Antigen tests detect specific viral proteins (antigens) present in a patient sample taken with nasal or nasopharyngeal swabs and can provide results in less than half an hour. Antigens are found on the surface of the virus particle, which is also shed in the patient’s tissues. These rapid tests detect the baseline antigen levels that are already present in a sample, providing only a simple “yes” or “no”, similar to a pregnancy test.

Molecular tests called nucleic acid amplification tests (NAATs) are based on the amplification of the genetic material in the sample. NAATs include the polymerase chain reaction (PCR) assay in a laboratory to amplify viral genomic material for detection and can provide results within hours or days; other techniques include LAMP and next-generation sequencing. These tests require samples from the patient that is likely to contain viruses. Most samples are collected using nasopharyngeal swabs or a sputum cup, although the virus can also be detected in stool, urine, or blood.

For illnesses that are primarily respiratory in nature, such as COVID-19, nasopharyngeal swabs have been the most reliable, taking samples from an area of ​​the respiratory tract where the virus appears to first infect an individual. This site is relatively easy to access, compared to the final site of viral infection: the lower respiratory tract. The nasopharyngeal tract is likely to have (1) active virus replication and (2) enough virus to be detected in test kits.

Note on sensitivity and specificity data

Where available, we list manufacturer-reported sensitivity and specificity data. A highly sensitive test should capture all true positive results. A highly specific test should rule out all true negative results. These measures are not independently validated by the Johns Hopkins Center for Health Safety. If sensitivity or specificity is not listed, the manufacturer did not provide it at the time of publication. When available, the number of samples used for sensitivity/specificity definitions are listed in the product description.

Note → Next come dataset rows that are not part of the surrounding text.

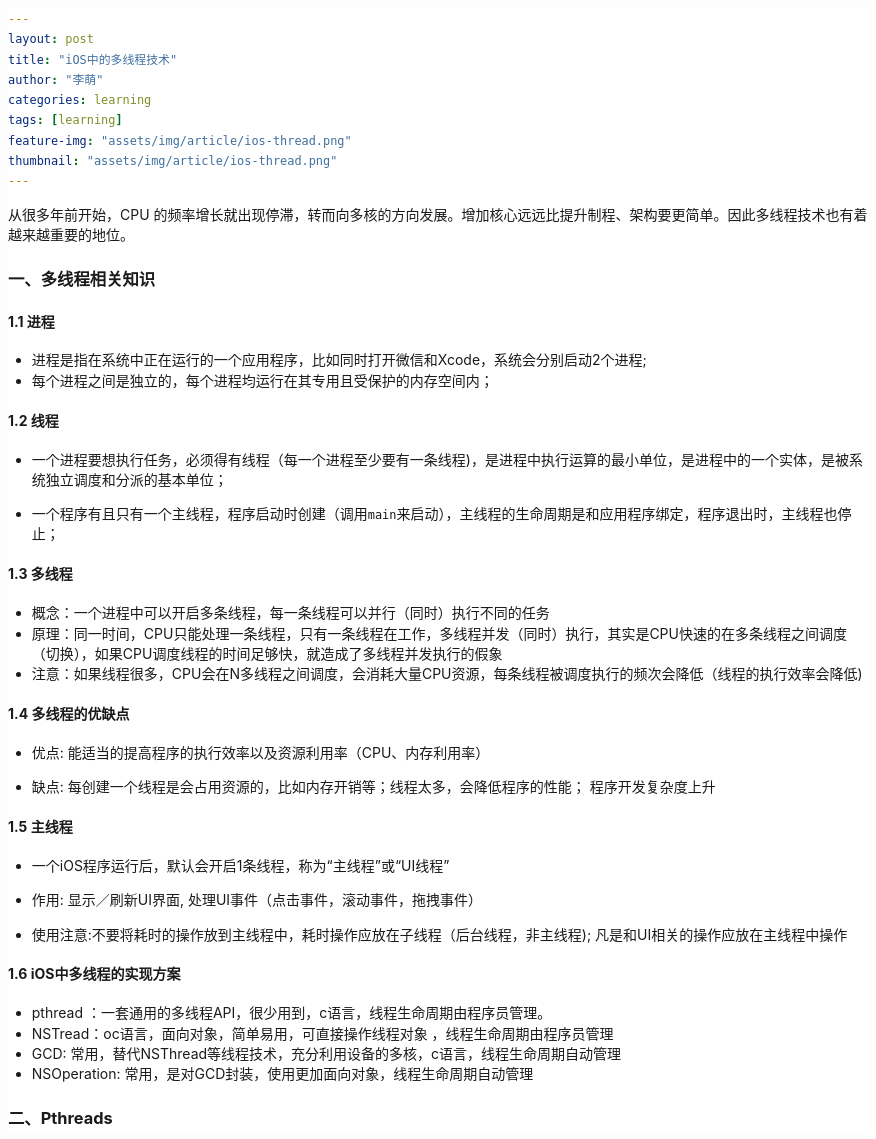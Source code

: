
 ```yaml
---
layout: post
title: "iOS中的多线程技术"
author: "李萌"
categories: learning
tags: [learning]
feature-img: "assets/img/article/ios-thread.png"
thumbnail: "assets/img/article/ios-thread.png"
---
```


从很多年前开始，CPU 的频率增长就出现停滞，转而向多核的方向发展。增加核心远远比提升制程、架构要更简单。因此多线程技术也有着越来越重要的地位。

### 一、多线程相关知识

#### 1.1 进程

- 进程是指在系统中正在运行的一个应用程序，比如同时打开微信和Xcode，系统会分别启动2个进程;
- 每个进程之间是独立的，每个进程均运行在其专用且受保护的内存空间内；

#### 1.2 线程

- 一个进程要想执行任务，必须得有线程（每一个进程至少要有一条线程)，是进程中执行运算的最小单位，是进程中的一个实体，是被系统独立调度和分派的基本单位；

- 一个程序有且只有一个主线程，程序启动时创建（调用`main`来启动），主线程的生命周期是和应用程序绑定，程序退出时，主线程也停止；


#### 1.3 多线程

- 概念：一个进程中可以开启多条线程，每一条线程可以并行（同时）执行不同的任务
- 原理：同一时间，CPU只能处理一条线程，只有一条线程在工作，多线程并发（同时）执行，其实是CPU快速的在多条线程之间调度（切换），如果CPU调度线程的时间足够快，就造成了多线程并发执行的假象
- 注意：如果线程很多，CPU会在N多线程之间调度，会消耗大量CPU资源，每条线程被调度执行的频次会降低（线程的执行效率会降低)

#### 1.4 多线程的优缺点

- 优点: 能适当的提高程序的执行效率以及资源利用率（CPU、内存利用率）

- 缺点: 每创建一个线程是会占用资源的，比如内存开销等；线程太多，会降低程序的性能； 程序开发复杂度上升

#### 1.5 主线程

- 一个iOS程序运行后，默认会开启1条线程，称为“主线程”或“UI线程”

- 作用: 显示／刷新UI界面, 处理UI事件（点击事件，滚动事件，拖拽事件）

- 使用注意:不要将耗时的操作放到主线程中，耗时操作应放在子线程（后台线程，非主线程); 凡是和UI相关的操作应放在主线程中操作

#### 1.6 iOS中多线程的实现方案

- pthread ：一套通用的多线程API，很少用到，c语言，线程生命周期由程序员管理。
- NSTread：oc语言，面向对象，简单易用，可直接操作线程对象 ，线程生命周期由程序员管理
- GCD:   常用，替代NSThread等线程技术，充分利用设备的多核，c语言，线程生命周期自动管理
- NSOperation:  常用，是对GCD封装，使用更加面向对象，线程生命周期自动管理

### 二、Pthreads
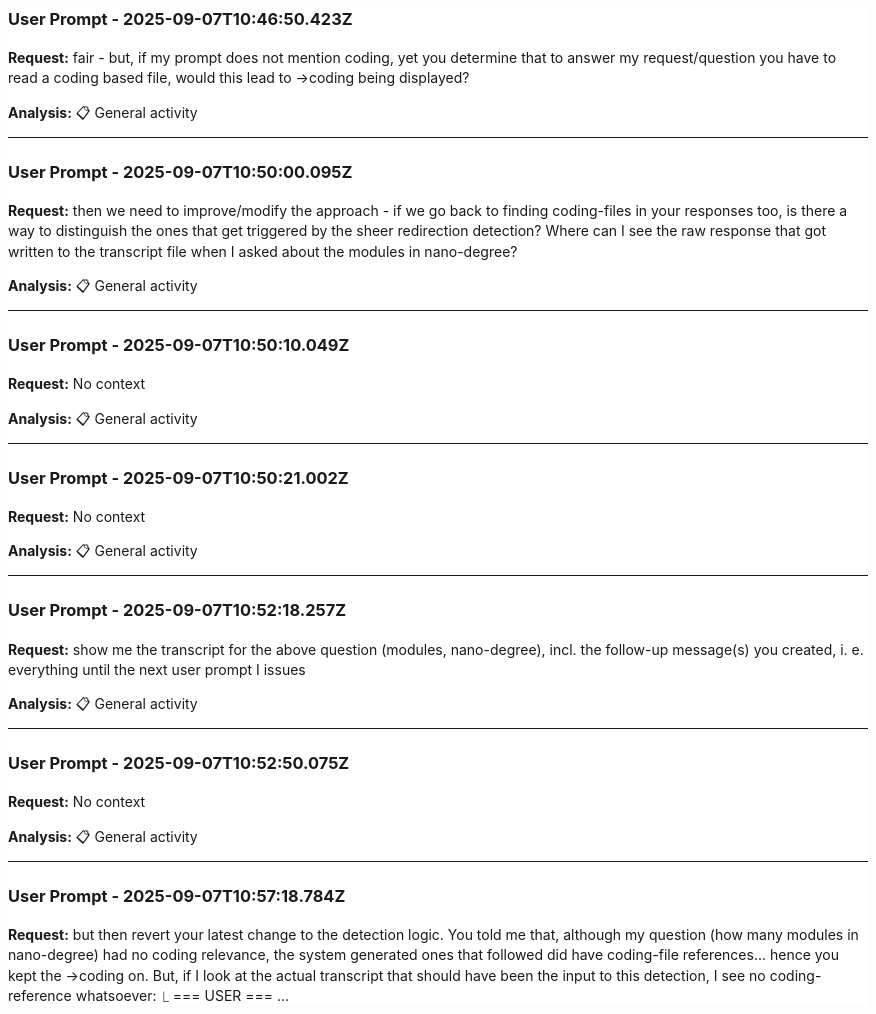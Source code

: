 ### User Prompt - 2025-09-07T10:46:50.423Z

**Request:** fair - but, if my prompt does not mention coding, yet you determine that to answer my request/question you have to read a coding based file, would this lead to ->coding being displayed?

**Analysis:** 📋 General activity

---

### User Prompt - 2025-09-07T10:50:00.095Z

**Request:** then we need to improve/modify the approach - if we go back to finding coding-files in your responses too, is there a way to distinguish the ones that get triggered by the sheer redirection detection? Where can I see the raw response that got written to the transcript file when I asked about the modules in nano-degree?

**Analysis:** 📋 General activity

---

### User Prompt - 2025-09-07T10:50:10.049Z

**Request:** No context

**Analysis:** 📋 General activity

---

### User Prompt - 2025-09-07T10:50:21.002Z

**Request:** No context

**Analysis:** 📋 General activity

---

### User Prompt - 2025-09-07T10:52:18.257Z

**Request:** show me the transcript for the above question (modules, nano-degree), incl. the follow-up message(s) you created, i. e. everything until the next user prompt I issues

**Analysis:** 📋 General activity

---

### User Prompt - 2025-09-07T10:52:50.075Z

**Request:** No context

**Analysis:** 📋 General activity

---

### User Prompt - 2025-09-07T10:57:18.784Z

**Request:** but then revert your latest change to the detection logic. You told me that, although my question (how many modules in nano-degree) had no coding relevance, the system generated ones that followed did have coding-file references... hence you kept the ->coding on. But, if I look at the actual transcript that should have been the input to this detection, I see no coding-reference whatsoever:   ⎿ === USER ===                                                                                           ...
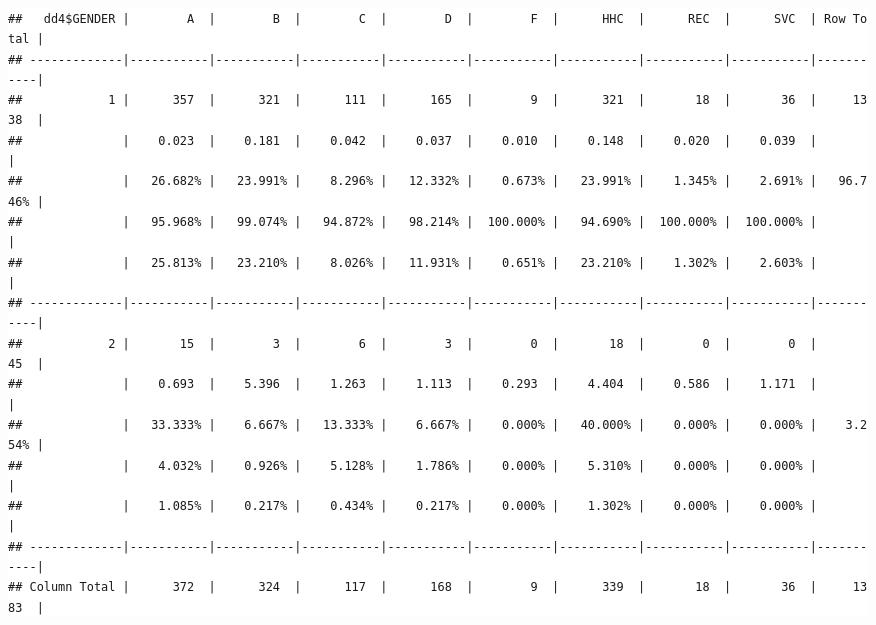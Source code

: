     ##   dd4$GENDER |        A  |        B  |        C  |        D  |        F  |      HHC  |      REC  |      SVC  | Row Total | 
    ## -------------|-----------|-----------|-----------|-----------|-----------|-----------|-----------|-----------|-----------|
    ##            1 |      357  |      321  |      111  |      165  |        9  |      321  |       18  |       36  |     1338  | 
    ##              |    0.023  |    0.181  |    0.042  |    0.037  |    0.010  |    0.148  |    0.020  |    0.039  |           | 
    ##              |   26.682% |   23.991% |    8.296% |   12.332% |    0.673% |   23.991% |    1.345% |    2.691% |   96.746% | 
    ##              |   95.968% |   99.074% |   94.872% |   98.214% |  100.000% |   94.690% |  100.000% |  100.000% |           | 
    ##              |   25.813% |   23.210% |    8.026% |   11.931% |    0.651% |   23.210% |    1.302% |    2.603% |           | 
    ## -------------|-----------|-----------|-----------|-----------|-----------|-----------|-----------|-----------|-----------|
    ##            2 |       15  |        3  |        6  |        3  |        0  |       18  |        0  |        0  |       45  | 
    ##              |    0.693  |    5.396  |    1.263  |    1.113  |    0.293  |    4.404  |    0.586  |    1.171  |           | 
    ##              |   33.333% |    6.667% |   13.333% |    6.667% |    0.000% |   40.000% |    0.000% |    0.000% |    3.254% | 
    ##              |    4.032% |    0.926% |    5.128% |    1.786% |    0.000% |    5.310% |    0.000% |    0.000% |           | 
    ##              |    1.085% |    0.217% |    0.434% |    0.217% |    0.000% |    1.302% |    0.000% |    0.000% |           | 
    ## -------------|-----------|-----------|-----------|-----------|-----------|-----------|-----------|-----------|-----------|
    ## Column Total |      372  |      324  |      117  |      168  |        9  |      339  |       18  |       36  |     1383  | 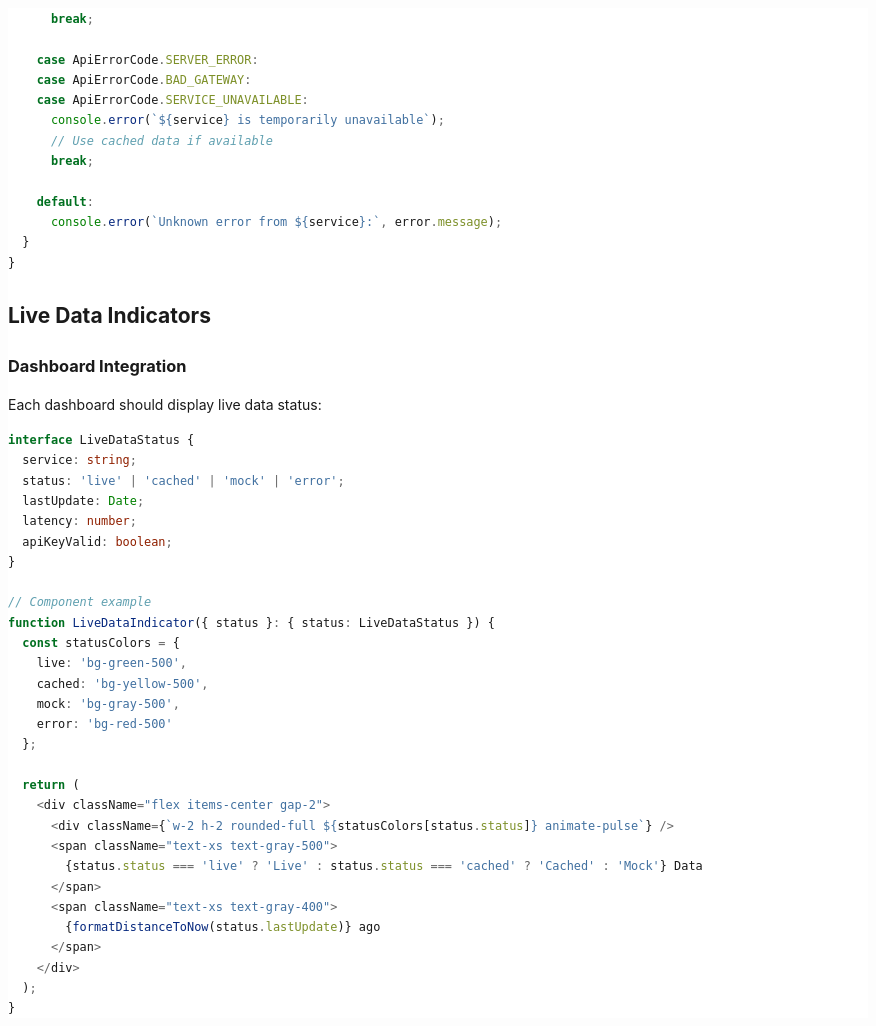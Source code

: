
 ```typescript
      break;
      
    case ApiErrorCode.SERVER_ERROR:
    case ApiErrorCode.BAD_GATEWAY:
    case ApiErrorCode.SERVICE_UNAVAILABLE:
      console.error(`${service} is temporarily unavailable`);
      // Use cached data if available
      break;
      
    default:
      console.error(`Unknown error from ${service}:`, error.message);
  }
}
```

## Live Data Indicators

### Dashboard Integration
Each dashboard should display live data status:

```typescript
interface LiveDataStatus {
  service: string;
  status: 'live' | 'cached' | 'mock' | 'error';
  lastUpdate: Date;
  latency: number;
  apiKeyValid: boolean;
}

// Component example
function LiveDataIndicator({ status }: { status: LiveDataStatus }) {
  const statusColors = {
    live: 'bg-green-500',
    cached: 'bg-yellow-500',
    mock: 'bg-gray-500',
    error: 'bg-red-500'
  };
  
  return (
    <div className="flex items-center gap-2">
      <div className={`w-2 h-2 rounded-full ${statusColors[status.status]} animate-pulse`} />
      <span className="text-xs text-gray-500">
        {status.status === 'live' ? 'Live' : status.status === 'cached' ? 'Cached' : 'Mock'} Data
      </span>
      <span className="text-xs text-gray-400">
        {formatDistanceToNow(status.lastUpdate)} ago
      </span>
    </div>
  );
}
```
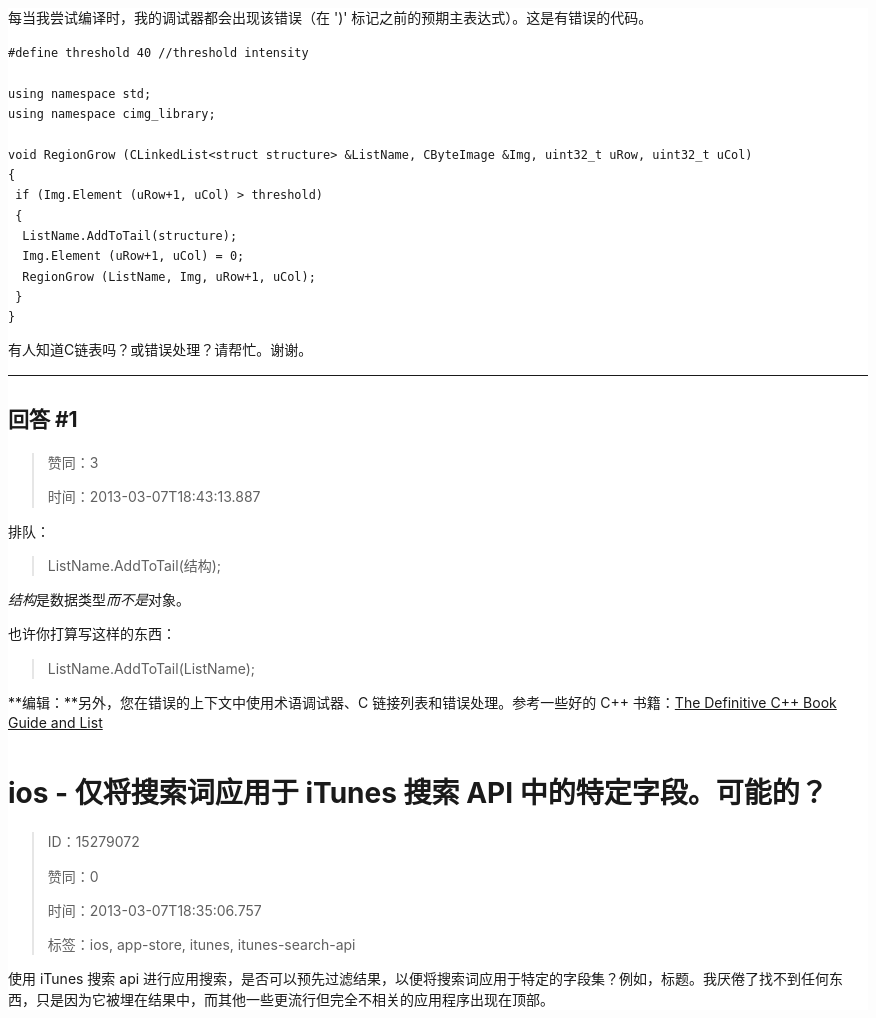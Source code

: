 每当我尝试编译时，我的调试器都会出现该错误（在 ')' 标记之前的预期主表达式）。这是有错误的代码。

```
#define threshold 40 //threshold intensity

using namespace std;
using namespace cimg_library;

void RegionGrow (CLinkedList<struct structure> &ListName, CByteImage &Img, uint32_t uRow, uint32_t uCol)
{
 if (Img.Element (uRow+1, uCol) > threshold)
 {
  ListName.AddToTail(structure);
  Img.Element (uRow+1, uCol) = 0;
  RegionGrow (ListName, Img, uRow+1, uCol);
 }
} 
```

有人知道C链表吗？或错误处理？请帮忙。谢谢。

* * *

## 回答 #1

> 赞同：3
> 
> 时间：2013-03-07T18:43:13.887

排队：

> ListName.AddToTail(结构);

*结构*是数据类型*而不是*对象。

也许你打算写这样的东西：

> ListName.AddToTail(ListName);

**编辑：**另外，您在错误的上下文中使用术语调试器、C 链接列表和错误处理。参考一些好的 C++ 书籍：[The Definitive C++ Book Guide and List](https://stackoverflow.com/q/388242/770118)

# ios - 仅将搜索词应用于 iTunes 搜索 API 中的特定字段。可能的？

> ID：15279072
> 
> 赞同：0
> 
> 时间：2013-03-07T18:35:06.757
> 
> 标签：ios, app-store, itunes, itunes-search-api

使用 iTunes 搜索 api 进行应用搜索，是否可以预先过滤结果，以便将搜索词应用于特定的字段集？例如，标题。我厌倦了找不到任何东西，只是因为它被埋在结果中，而其他一些更流行但完全不相关的应用程序出现在顶部。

The terms “sensitivity” and “specificity” may not appear on manufacturers’ information sheets, but are often reported as “positive per cent agreement” and “negative per cent agreement.” Sensitivity can also be measured by calculating the limit of detection, which is the lowest detectable number of virus copies in a sample where the test will be positive at least 95% of the time. Essentially, a lower limit of detection indicates a more sensitive test, with fewer viral copies per sample required to obtain a positive test result.